Três anos mais tarde, já com Guilherme Pinto à frente da autarquia, é aprovado por unanimidade em reunião do executivo a elaboração do Plano Municipal de Ordenamento do Território que incide sobre a Faixa litoral Pampelido-Memória-Cabo do Mundo, de forma a ser materializada uma zona de equipamento para unidade hoteleira com alojamento. Nessa altura, Luísa Salgueiro, agora presidente da câmara, era vereadora.

A autarca, em Outubro do ano passado, dizia ao PÚBLICO que, ao contrário da data em que foi passada a licença de construção, à luz da revisão do PDM, depois de Agosto de 2019 já não seria possível licenciar a obra. Porém, quando foi dado o aval para a construção do empreendimento não existia nenhum impedimento legal para o fazer. Em Dezembro, com base no mesmo princípio, um dia depois de Matos Fernandes ter pedido a averiguação à IGAMAOT, dizia não existir “fundamentação jurídica” para travar a obra que tinha o parecer favorável da APA e da CCDR-N.

Face ao despacho do Ministério do Ambiente divulgado na semana passada, a autarquia decidiu anular o “acto de licenciamento”, devendo o proprietário agora “repor o terreno na situação original”. A câmara recuou, mas não assume responsabilidades no caso. Em comunicado que chegou à imprensa na semana passada lê-se: “O relatório final da inspecção ao licenciamento, promovido pela IGAMAOT conclui de forma clara que a Câmara de Matosinhos agiu com a devida cautela, cumprindo todos os pressupostos processuais a que estava vinculada e proferindo o despacho de aprovação do projecto só após os pareceres obrigatórios e vinculativos emitidos pela CCDR-N e APA, entidades que tutelam, no âmbito das suas atribuições, o regime jurídico de REN e dos recursos hídricos, para além do cumprimento das regras urbanísticas”. A autarquia diz ainda ter praticado “todos os actos que lhe eram exigíveis”.

CCDR-N continua a não falar

No despacho anteriormente citado, Matos Fernandes parece discordar, afirmando que APA e câmara deveriam “ter agido com maior cautela neste processo” e aponta o foco para a CCDR-N por ter defendido que “o terreno havia sido excluído da REN”. Contactada pelo PÚBLICO, a CCDR-N continua a não querer comentar a reprimenda de Matos Fernandes.

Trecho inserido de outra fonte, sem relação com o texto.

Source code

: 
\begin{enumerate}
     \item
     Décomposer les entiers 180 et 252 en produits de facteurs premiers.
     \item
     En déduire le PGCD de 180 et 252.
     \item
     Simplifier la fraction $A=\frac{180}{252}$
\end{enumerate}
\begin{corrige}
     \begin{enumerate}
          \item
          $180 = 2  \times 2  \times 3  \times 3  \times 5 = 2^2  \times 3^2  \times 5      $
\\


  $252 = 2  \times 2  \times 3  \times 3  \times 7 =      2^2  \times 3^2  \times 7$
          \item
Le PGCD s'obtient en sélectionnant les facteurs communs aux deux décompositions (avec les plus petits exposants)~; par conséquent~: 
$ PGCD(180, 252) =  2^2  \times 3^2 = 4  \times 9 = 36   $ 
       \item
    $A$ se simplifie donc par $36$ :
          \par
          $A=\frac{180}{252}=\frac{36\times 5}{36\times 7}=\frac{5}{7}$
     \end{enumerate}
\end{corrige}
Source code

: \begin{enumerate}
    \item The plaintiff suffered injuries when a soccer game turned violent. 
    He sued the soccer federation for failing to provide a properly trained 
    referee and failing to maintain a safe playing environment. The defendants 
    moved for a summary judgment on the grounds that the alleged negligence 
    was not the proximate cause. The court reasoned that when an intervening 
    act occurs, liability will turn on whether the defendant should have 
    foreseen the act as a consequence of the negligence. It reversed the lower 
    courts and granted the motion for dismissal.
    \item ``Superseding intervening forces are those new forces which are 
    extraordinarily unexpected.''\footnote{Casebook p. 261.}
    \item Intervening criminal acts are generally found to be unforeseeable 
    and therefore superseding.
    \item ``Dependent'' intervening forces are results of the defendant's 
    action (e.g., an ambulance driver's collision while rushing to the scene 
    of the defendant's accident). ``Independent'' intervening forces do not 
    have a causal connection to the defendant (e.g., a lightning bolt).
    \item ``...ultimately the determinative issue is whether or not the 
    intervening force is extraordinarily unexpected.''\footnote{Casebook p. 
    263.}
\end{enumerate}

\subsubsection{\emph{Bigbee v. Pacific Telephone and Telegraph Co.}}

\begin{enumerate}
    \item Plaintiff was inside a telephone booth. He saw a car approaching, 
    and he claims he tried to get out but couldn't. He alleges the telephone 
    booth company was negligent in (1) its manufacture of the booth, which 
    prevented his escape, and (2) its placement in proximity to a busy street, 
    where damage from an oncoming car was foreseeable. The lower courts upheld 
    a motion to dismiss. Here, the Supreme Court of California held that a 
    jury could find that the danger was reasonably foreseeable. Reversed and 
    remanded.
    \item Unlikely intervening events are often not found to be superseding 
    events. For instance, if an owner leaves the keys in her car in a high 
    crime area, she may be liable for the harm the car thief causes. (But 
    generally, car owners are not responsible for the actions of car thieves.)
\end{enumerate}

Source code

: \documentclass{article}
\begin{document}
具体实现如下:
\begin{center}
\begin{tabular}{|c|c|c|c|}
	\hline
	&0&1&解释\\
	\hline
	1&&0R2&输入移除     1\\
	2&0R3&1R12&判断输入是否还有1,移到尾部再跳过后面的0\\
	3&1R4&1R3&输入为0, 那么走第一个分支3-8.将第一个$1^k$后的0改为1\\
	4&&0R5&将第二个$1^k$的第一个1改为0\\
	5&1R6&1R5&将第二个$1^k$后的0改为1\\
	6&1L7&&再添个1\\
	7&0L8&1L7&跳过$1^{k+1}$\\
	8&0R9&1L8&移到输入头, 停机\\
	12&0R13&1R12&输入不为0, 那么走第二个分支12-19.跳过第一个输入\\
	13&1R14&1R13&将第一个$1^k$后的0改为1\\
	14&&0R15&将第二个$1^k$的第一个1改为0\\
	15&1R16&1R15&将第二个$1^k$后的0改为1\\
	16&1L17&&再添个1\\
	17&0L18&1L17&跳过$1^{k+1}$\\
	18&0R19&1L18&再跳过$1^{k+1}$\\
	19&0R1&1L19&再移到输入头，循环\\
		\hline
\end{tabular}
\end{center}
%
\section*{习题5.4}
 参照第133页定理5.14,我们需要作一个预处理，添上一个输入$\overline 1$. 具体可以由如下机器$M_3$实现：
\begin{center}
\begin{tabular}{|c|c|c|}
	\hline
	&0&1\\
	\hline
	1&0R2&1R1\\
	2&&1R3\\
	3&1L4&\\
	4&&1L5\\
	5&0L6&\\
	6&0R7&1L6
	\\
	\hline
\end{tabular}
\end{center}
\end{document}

A autarquia, no final da semana passada, afirmou ter notificado o promotor e embargado a obra. Mário Ascensão, promotor do empreendimento da responsabilidade da BB — Sociedade Imobiliária, ao PÚBLICO diz apenas ter recebido uma notificação a convidá-lo a pronunciar-se sobre o despacho, não existindo qualquer referência ao embargo. Por isso, diz que as obras não pararam, “nem vão parar”, até ser notificado nesse sentido. “Não houve nenhum embargo. Se houvesse não seria louco para não parar os trabalhos”, atira.

A autarquia, por e-mail diz-nos ter notificado o promotor “na passada sexta-feira, dia 13 de Março, via postal e na segunda-feira, dia 16 de Março, pessoalmente”, confirmando tê-lo notificado no sentido de se “pronunciar em sede de audiência prévia”, o que diz ser obrigatório “nos termos do Código de Procedimento administrativo”. Acrescenta que “o embargo surge na sequência da anulação do acto de licenciamento”. Sendo o licenciamento “constitutivo de direitos”, adianta a câmara que, ao anular o acto, tem que “dar oportunidade ao promotor para se pronunciar, para dizer o que se lhe oferece sobre o assunto”, sublinhando que irá recorrer “dos meios ao seu dispor para executar o embargo”.

Mário Ascensão não se alonga nas declarações, mas diz estar preparado para qualquer desfecho: “Não gosto de enriquecer à conta de erros de outras pessoas. Irei tomar as medidas necessárias para proteger a empresa”.